Sunday 17 December 2017

Faster toolkit, faster! Part II

A while ago I described some work I was doing to improve the overall speed of the Open Babel toolkit. Here I want to focus on a particular use-case and where I've got to.

This use case is SMILES to SMILES conversion. Now, while this particular transformation might not sound very interesting, it does encompass both SMILES reading and SMILES writing in one handy package, and both of these operations are often important when dealing with databases or datasets of chemical structures. It also exercises several areas of the toolkit such as kekulization, handling of aromaticity, and stereo perception (or not, as we'll see). Canonicalization is also relevant here, but I didn't do any work on that (and it needs some).

To begin with, some timings. To convert 100K ChEMBL molecules from smi to smi took 10m7s with OB 2.4.1. With the current development version it takes 31s. One change to the defaults is that the dev version does not reperceive the stereo. If you turn on stereo perception (-aS), it takes 1m13s. You can speed things up if you also avoid reperceiving the aromaticity (-aa) and read it as provided in the input; then the conversion only takes 19s.

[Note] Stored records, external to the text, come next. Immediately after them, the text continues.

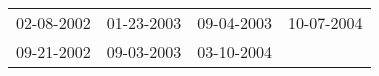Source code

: \begin{supertabular}{llll}
 02-08-2002 &  01-23-2003 &  09-04-2003 &  10-07-2004 \\
 09-21-2002 &  09-03-2003 &  03-10-2004 &             \\
\end{supertabular}
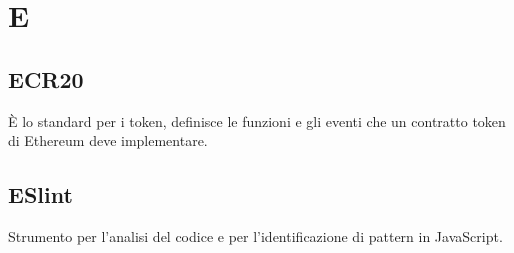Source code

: \section*{E}
\subsection*{ECR20}
È lo standard per i token, definisce le funzioni e gli eventi che un contratto token di Ethereum deve implementare.

\subsection*{ESlint}
Strumento per l’analisi del codice e per l’identificazione di pattern in JavaScript.

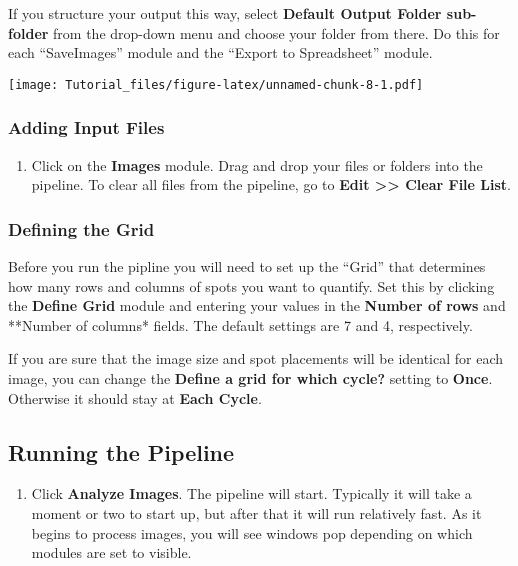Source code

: \documentclass[
]{article}
\providecommand{\tightlist}{%
  \setlength{\itemsep}{0pt}\setlength{\parskip}{0pt}}
\begin{document}
If you structure your output this way, select \textbf{Default Output
Folder sub-folder} from the drop-down menu and choose your folder from
there. Do this for each ``SaveImages'' module and the ``Export to
Spreadsheet'' module.

\texttt{[image: Tutorial\_files/figure-latex/unnamed-chunk-8-1.pdf]}

\hypertarget{adding-input-files}{%
\subsubsection{Adding Input Files}\label{adding-input-files}}

\begin{enumerate}
\def\labelenumi{\arabic{enumi}.}
\tightlist
\item
  Click on the \textbf{Images} module. Drag and drop your files or
  folders into the pipeline. To clear all files from the pipeline, go to
  \textbf{Edit \textgreater\textgreater{} Clear File List}.
\end{enumerate}

\hypertarget{defining-the-grid}{%
\subsubsection{Defining the Grid}\label{defining-the-grid}}

Before you run the pipline you will need to set up the ``Grid'' that
determines how many rows and columns of spots you want to quantify. Set
this by clicking the \textbf{Define Grid} module and entering your
values in the \textbf{Number of rows} and **Number of columns* fields.
The default settings are 7 and 4, respectively.

If you are sure that the image size and spot placements will be
identical for each image, you can change the \textbf{Define a grid for
which cycle?} setting to \textbf{Once}. Otherwise it should stay at
\textbf{Each Cycle}.

\hypertarget{running-the-pipeline}{%
\subsection{Running the Pipeline}\label{running-the-pipeline}}

\begin{enumerate}
\def\labelenumi{\arabic{enumi}.}
\tightlist
\item
  Click \textbf{Analyze Images}. The pipeline will start. Typically it
  will take a moment or two to start up, but after that it will run
  relatively fast. As it begins to process images, you will see windows
  pop depending on which modules are set to visible.
\end{enumerate}
\end{document}
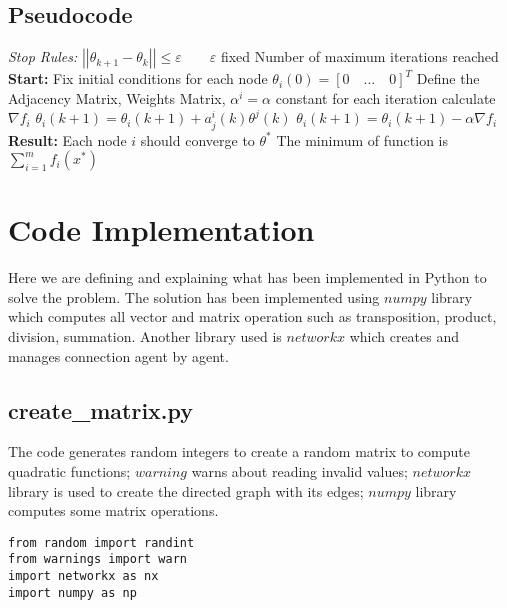 \documentclass[a4paper,11pt,oneside]{book}
\begin{document}
\subsection {Pseudocode} \label{Subsec1.1.3}
\begin{algorithm}
\caption{}
\begin{algorithmic} [1]
\State \textit{Stop Rules:}
\State $\left|\left|\theta_{k+1} - \theta_k\right|\right|  \leq \varepsilon \qquad \varepsilon$ fixed
\State Number of maximum iterations reached
\State \textbf{Start:}
\State Fix initial conditions for each node $\theta_i(0) = [0 \quad ... \quad 0]^T$
\State Define the Adjacency Matrix, Weights Matrix, $\alpha^i = \alpha$ constant for each iteration
	\State calculate $\nabla f_i$
		\State $\theta_i(k+1) = \theta_i(k+1) + a^i_j(k) \theta^j(k)$
	\EndFor
	\State $\theta_i(k+1) = \theta_i(k+1) - \alpha \nabla f_i$
\EndWhile
\State \textbf{Result:}
\State Each node $i$ should converge to $\theta^*$
\State The minimum of function is $\sum \limits_{i=1}^{m}f_i(x^*)$
\end{algorithmic}
\end{algorithm}


\section {Code Implementation} \label{Sec1.2}

Here we are defining and explaining what has been implemented in Python to solve the problem. The solution has been implemented using 
$numpy$ library which computes all vector and matrix operation such as transposition, product, division, summation. Another library used is
$networkx$ which creates and manages connection agent by agent.\\

\subsection {create\_matrix.py}

The code generates random integers to create a random matrix to
compute quadratic functions; $warning$ warns about reading invalid values; $networkx$ library is used to create the directed graph
with its edges; $numpy$ library computes some matrix operations.
\begin{lstlisting}
from random import randint
from warnings import warn
import networkx as nx
import numpy as np
\end{lstlisting}
\end{document}
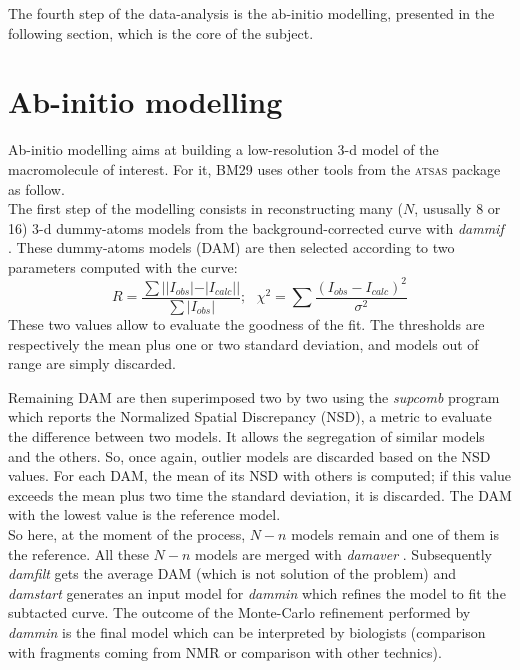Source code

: \documentclass[a4paper, 11pt]{report}
\begin{document}
The fourth step of the data-analysis is the ab-initio modelling, 
presented in the following section, which is the core of the subject.

\section{Ab-initio modelling}
\label{modelling}                           %

Ab-initio modelling aims at building a low-resolution 3-d  
model of the macromolecule of interest. 
For it, BM29 uses other tools from the \textsc{atsas} package as 
follow.\\

The first step of the modelling consists in reconstructing many ($N$, ususally 8
or 16) 3-d dummy-atoms models from the background-corrected curve with 
\textit{dammif} \cite{dammif}. 
These dummy-atoms models (DAM) are then selected according to two 
parameters computed with the curve: 
\[
R = \frac {\sum {||I_{obs}| - |I_{calc}||}}{\sum {|I_{obs}|}}; \ \ \ 
\chi^{2} = \sum {\frac {(I_{obs} - I_{calc})^{2}}{\sigma^{2}}}
\]
These two values allow to evaluate the goodness of the fit. 
The thresholds are respectively the mean plus one or two standard 
deviation, and models out of range are simply discarded.

Remaining DAM are then superimposed two by two using the \textit{supcomb}
\cite{supcomb} program which reports the Normalized Spatial
Discrepancy (NSD), a metric to evaluate the difference between two
models.
It allows the segregation of similar models and the others. 
So, once again, outlier models are discarded based on the NSD
values.
For each DAM, the mean of its NSD with others is computed; 
if this value exceeds the mean plus two time the standard 
deviation, it is discarded. 
The DAM with the lowest value is the reference model.\\

So here, at the moment of the process, $N - n$ models remain and one 
of them is the reference. 
All these $N - n$ models are merged with \textit{damaver} 
\cite{damaver}. 
Subsequently \textit{damfilt} gets the average DAM (which is not solution of
the problem) and \textit{damstart} generates an input model for 
\textit{dammin} \cite{dammin} which refines the model to fit the 
subtacted curve. 
The outcome of the Monte-Carlo refinement performed by \textit{dammin} is the
final model which can be interpreted by biologists (comparison with fragments
coming from NMR or comparison with other technics).
\end{document}
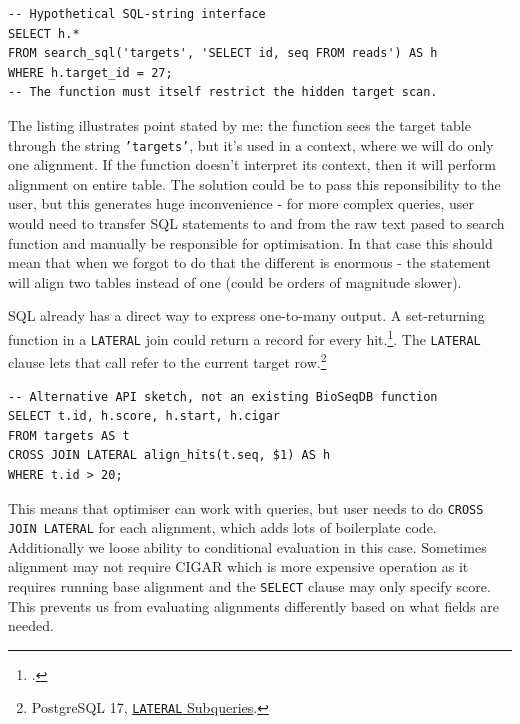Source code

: \noindent\begin{minipage}{\linewidth}
\begin{lstlisting}[style=bioseq-search-sql,caption={An outer condition cannot automatically filter a hidden scan.}]
-- Hypothetical SQL-string interface
SELECT h.*
FROM search_sql('targets', 'SELECT id, seq FROM reads') AS h
WHERE h.target_id = 27;
-- The function must itself restrict the hidden target scan.
\end{lstlisting}
\end{minipage}

The listing illustrates point stated by me: the function sees the target table through the string \texttt{'targets'}, but it's used in a context, where we will do only one alignment. If the function doesn't interpret its context, then it will perform alignment on entire table.
The solution could be to pass this reponsibility to the user, but this generates huge inconvenience - for more complex queries, user would need to transfer SQL statements to and from the raw text pased to search function and manually be responsible for optimisation. In that case this should mean that
when we forgot to do that the different is enormous - the statement will align two tables instead of one (could be orders of magnitude slower).

SQL already has a direct way to express one-to-many output. A set-returning
function in a \texttt{LATERAL} join could return a record for every
hit.\footcite{postgresql17_set_returning_functions}. The \texttt{LATERAL} clause
lets that call refer to the current target row.\footnote{PostgreSQL 17,
\href{https://www.postgresql.org/docs/17/queries-table-expressions.html\#QUERIES-LATERAL}
{\texttt{LATERAL} Subqueries}.}

\noindent\begin{minipage}{\linewidth}
\begin{lstlisting}[style=bioseq-search-sql,caption={Different API example}]
-- Alternative API sketch, not an existing BioSeqDB function
SELECT t.id, h.score, h.start, h.cigar
FROM targets AS t
CROSS JOIN LATERAL align_hits(t.seq, $1) AS h
WHERE t.id > 20;
\end{lstlisting}
\end{minipage}

This means that optimiser can work with queries, but user needs to do \texttt{CROSS JOIN LATERAL} for each alignment, which adds lots of boilerplate code.
Additionally we loose ability to conditional evaluation in this case. Sometimes alignment may not require CIGAR which is more expensive operation as it requires running base alignment and the \texttt{SELECT} clause may only
specify score. This prevents us from evaluating alignments differently based on what fields are needed.


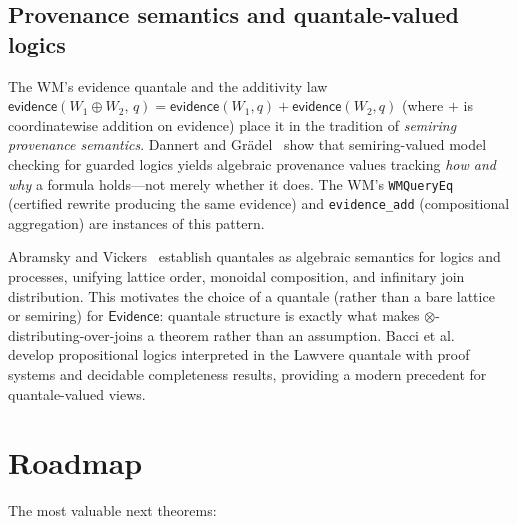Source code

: \documentclass[]{article}
\newcommand{\code}[1]{\texttt{#1}}
\newcommand{\Evidence}{\mathsf{Evidence}}
\newcommand{\revise}{\mathbin{\oplus}}
\newcommand{\ev}{\mathsf{evidence}}
\begin{document}
\subsection{Provenance semantics and quantale-valued logics}

The WM's evidence quantale and the additivity law
$\ev(W_1 \revise W_2,\, q) = \ev(W_1,q) + \ev(W_2,q)$ (where $+$ is
coordinatewise addition on evidence) place it in the
tradition of \emph{semiring provenance semantics}. Dannert and
Gr\"adel~\cite{DannertGraedel2021SemiringProvenance} show that
semiring-valued model checking for guarded logics yields algebraic
provenance values tracking \emph{how and why} a formula holds---not
merely whether it does. The WM's \code{WMQueryEq} (certified rewrite
producing the same evidence) and \code{evidence\_add} (compositional
aggregation) are instances of this pattern.

Abramsky and Vickers~\cite{AbramskyVickers1993Quantales} establish
quantales as algebraic semantics for logics and processes, unifying
lattice order, monoidal composition, and infinitary join distribution.
This motivates the choice of a quantale (rather than a bare lattice or
semiring) for $\Evidence$: quantale structure is exactly what makes
$\otimes$-distributing-over-joins a theorem rather than an assumption.
Bacci et al.~\cite{BacciMardarePanangadenPlotkin2023} develop
propositional logics interpreted in the Lawvere quantale with proof
systems and decidable completeness results, providing a modern precedent
for quantale-valued views.


\section{Roadmap}
\label{sec:roadmap}

The most valuable next theorems:
\end{document}
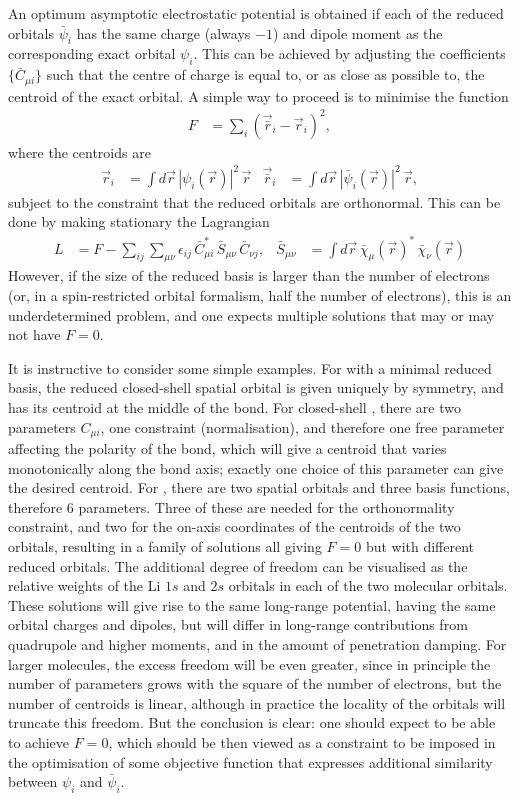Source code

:\documentclass[journal=jacsat,manuscript=article]{achemso}
\begin{document}
An optimum asymptotic electrostatic potential is obtained if each of the reduced orbitals $\bar\psi_i$
has the same charge (always $-1$) and dipole moment as the corresponding exact orbital $\psi_i$. This can be achieved by adjusting the coefficients
$\{\bar C_{\mu i}\}$ such that the centre of charge is equal to, or as close as possible to, the centroid of the exact orbital.
A simple way to proceed is to minimise the function
\begin{align}
    F &= \sum_i (\vec{\bar r}_i - \vec r_i)^2
    ,
\end{align}
where the centroids are
\begin{align}
    \vec r_i &= \int d\vec r\, |\psi_i(\vec r)|^2\,\vec r
    &
    \vec{\bar r}_i &= \int d\vec r\, |\bar\psi_i(\vec r)|^2\,\vec r
    ,
\end{align}
subject to the constraint that the reduced orbitals are orthonormal. This can be done by making stationary the Lagrangian
\begin{align}
    L &= F - \sum_{ij} \sum_{\mu\nu} \epsilon_{ij}\,\bar C_{\mu i}^*\,\bar S_{\mu\nu}
    \,\bar C_{\nu j}
    ,
    &
    \bar S_{\mu\nu} &= \int d\vec r\, \bar\chi_\mu(\vec r)^*\,\bar\chi_\nu(\vec r)
\end{align}
However, if the size of the reduced basis is larger than the number of electrons (or, in a spin-restricted orbital formalism, half the number of electrons), this is an underdetermined problem, and one expects multiple solutions that may or may not have $F=0$.

It is instructive to consider some simple examples. For  with a minimal reduced basis, the reduced closed-shell spatial orbital is given uniquely by symmetry, and has its centroid at the middle of the bond.
For closed-shell , there are two parameters $C_{\mu i}$, one constraint (normalisation), and therefore one free parameter affecting the polarity of the bond, which will give a centroid that varies monotonically along the bond axis; exactly one choice of this parameter can give the desired centroid.
For , 
there are two spatial orbitals and three basis functions, therefore 6 parameters. Three of these are needed for the orthonormality constraint, and two for the on-axis coordinates of the centroids of the two orbitals, resulting in a family of solutions all giving $F=0$ but with different reduced orbitals. The additional degree of freedom can be visualised as the relative weights of the Li $1s$ and $2s$ orbitals in each of the two molecular orbitals. These solutions will give rise to the same long-range potential, having the same orbital charges and dipoles, but will differ in long-range contributions from quadrupole and higher moments, and in the amount of penetration damping.
For larger molecules, the excess freedom will be even greater, since in principle the number of parameters grows with the square of the number of electrons, but the number of centroids is linear, although in practice the locality of the orbitals will truncate this freedom. But the conclusion is clear: one should  expect to be able to achieve $F=0$, which should be then viewed as a constraint to be imposed in the optimisation of some objective function that expresses additional similarity between $\psi_i$ and $\bar\psi_i$.
\end{document}
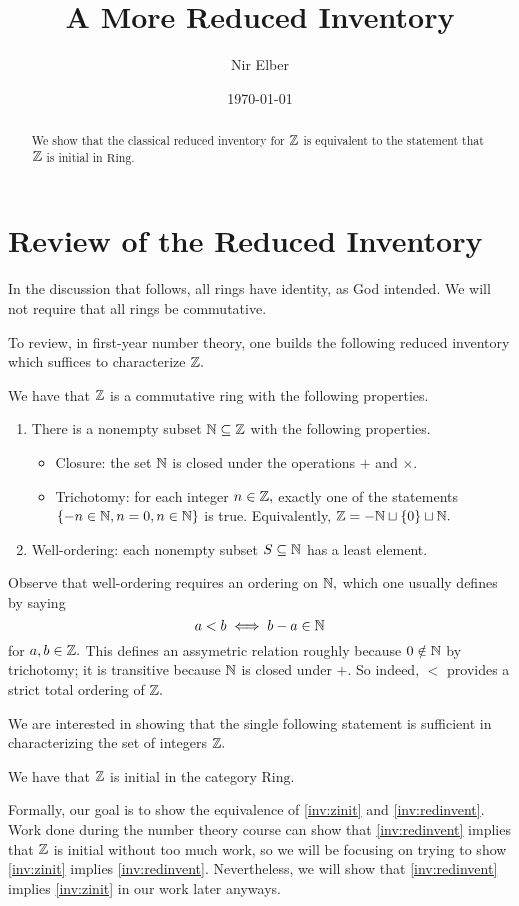 \documentclass{article}
\title{A More Reduced Inventory}
\author{Nir Elber}
\date{\today}
\begin{document}
\maketitle

\begin{abstract}
	We show that the classical reduced inventory for $\mathbb Z$ is equivalent to the statement that $\mathbb Z$ is initial in $\mathrm{Ring}.$
\end{abstract}

\toctrue
\tableofcontents
\tocfalse

\newpage

\section{Review of the Reduced Inventory}
In the discussion that follows, all rings have identity, as God intended. We will not require that all rings be commutative.

To review, in first-year number theory, one builds the following reduced inventory which suffices to characterize $\mathbb Z.$
\begin{inv} \label{inv:redinvent}
	We have that $\mathbb Z$ is a commutative ring with the following properties.
	\begin{enumerate}
		\item There is a nonempty subset $\mathbb N\subseteq\mathbb Z$ with the following properties.
		\begin{itemize}
			\item Closure: the set $\mathbb N$ is closed under the operations $+$ and $\times.$
			\item Trichotomy: for each integer $n\in\mathbb Z,$ exactly one of the statements $\{-n\in\mathbb N,n=0,n\in\mathbb N\}$ is true. Equivalently, $\mathbb Z=-\mathbb N\sqcup\{0\}\sqcup\mathbb N.$
		\end{itemize}
		\item Well-ordering: each nonempty subset $S\subseteq\mathbb N$ has a least element.
	\end{enumerate}
\end{inv}
Observe that well-ordering requires an ordering on $\mathbb N,$ which one usually defines by saying
\[a<b\iff b-a\in\mathbb N\]
for $a,b\in\mathbb Z.$ This defines an assymetric relation roughly because $0\notin\mathbb N$ by trichotomy; it is transitive because $\mathbb N$ is closed under $+.$ So indeed, $<$ provides a strict total ordering of $\mathbb Z.$

We are interested in showing that the single following statement is sufficient in characterizing the set of integers $\mathbb Z.$
\begin{inv} \label{inv:zinit}
	We have that $\mathbb Z$ is initial in the category $\mathrm{Ring}.$
\end{inv}
Formally, our goal is to show the equivalence of \autoref{inv:zinit} and \autoref{inv:redinvent}. Work done during the number theory course can show that \autoref{inv:redinvent} implies that $\mathbb Z$ is initial without too much work, so we will be focusing on trying to show \autoref{inv:zinit} implies \autoref{inv:redinvent}. Nevertheless, we will show that \autoref{inv:redinvent} implies \autoref{inv:zinit} in our work later anyways.
\end{document}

[21 days later] So I was originally going to describe the results from the Visual Studio profiler for this conversion. But then I said, hey, I might as well fix that one, and that one there, and, well, you know how it goes - this part is actually quite fun, when you make a small change and see the speed go up. Anyway, the conversion that used to take 19s, now takes 11.0s. If you're interested, the speedups included things like replacing std::endl by "\n", caching option values, avoiding string copies, avoiding use of stringstream, avoiding SSSR calculation, and using reserve() on vectors. It was often surprising what things appeared high on the list in the profiler. I can see a few more things that could be improved, but I'm going to leave it there for the moment.

So, in summary, this particular conversion has gone from slow to fast, with a speedup of 55x. There's always more that could be done, but it's respectable.

Open Babel in a snap II

This is a quick update on a previous post, where I mentioned that I had made Open Babel available as a snap. That snap is the released version, 2.4.1. I have now put in place a semi-automated procedure that builds a snap of the development version. You can only have one snap version installed at a time, but you can switch between them.

To install the stable version use:
sudo snap install openbabel

To install the development version use:
sudo snap install openbabel --channel=edge

You can switch between them with:
sudo snap refresh openbabel --channel=stable # or edge

To see which you have installed, use "snap list", or run "openbabel.obabel" and look at the version number and date.

Notes: I'm using Launchpad to do this. Rather than base it directly off the openbabel master (which would require me to check-in snapcraft specific files), I've set it up so that it runs off a branch (named "snaps") in my own repo. Every so often, I merge master into this and a new snap will be created. To fully automate it, I will need to have a cronjob to do that merge automatically.